*** Block opens ***
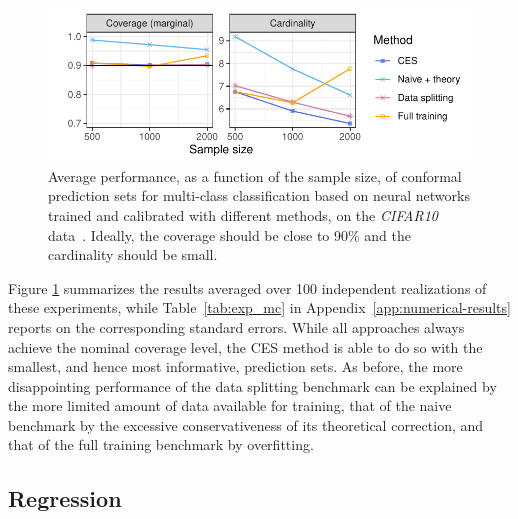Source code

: \begin{figure}[!htb]
    \centering
    \includegraphics[width=\linewidth]{figures/exp_mc.pdf}\vspace{-0.5cm}
    \caption{Average performance, as a function of the sample size, of conformal prediction sets for multi-class classification based on neural networks trained and calibrated with different methods, on the {\em CIFAR10} data~\cite{cifar10}. Ideally, the coverage should be close to 90\% and the cardinality should be small.}
    \label{fig:exp_mc}
\end{figure}

Figure \ref{fig:exp_mc} summarizes the results averaged over 100 independent realizations of these experiments, while Table~\ref{tab:exp_mc} in Appendix~\ref{app:numerical-results} reports on the corresponding standard errors.
While all approaches always achieve the nominal coverage level, the CES method is able to do so with the smallest, and hence most informative, prediction sets.
As before, the more disappointing performance of the data splitting benchmark can be explained by the more limited amount of data available for training, that of the naive benchmark by the excessive conservativeness of its theoretical correction, and that of the full training benchmark by overfitting.


\subsection{Regression}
*** Block closes ***
→ **TASK REQUIREMENTS**:
Print all of the entries word for word. Omit the pictures they contain.

→ **RESULT**:
Source code

: \begin{figure}[!htb]
    \centering
    \includegraphics[width=\linewidth]{figures/exp_mc.pdf}\vspace{-0.5cm}
    \caption{Average performance, as a function of the sample size, of conformal prediction sets for multi-class classification based on neural networks trained and calibrated with different methods, on the {\em CIFAR10} data~\cite{cifar10}. Ideally, the coverage should be close to 90\% and the cardinality should be small.}
    \label{fig:exp_mc}
\end{figure}

Figure \ref{fig:exp_mc} summarizes the results averaged over 100 independent realizations of these experiments, while Table~\ref{tab:exp_mc} in Appendix~\ref{app:numerical-results} reports on the corresponding standard errors.
While all approaches always achieve the nominal coverage level, the CES method is able to do so with the smallest, and hence most informative, prediction sets.
As before, the more disappointing performance of the data splitting benchmark can be explained by the more limited amount of data available for training, that of the naive benchmark by the excessive conservativeness of its theoretical correction, and that of the full training benchmark by overfitting.


\subsection{Regression}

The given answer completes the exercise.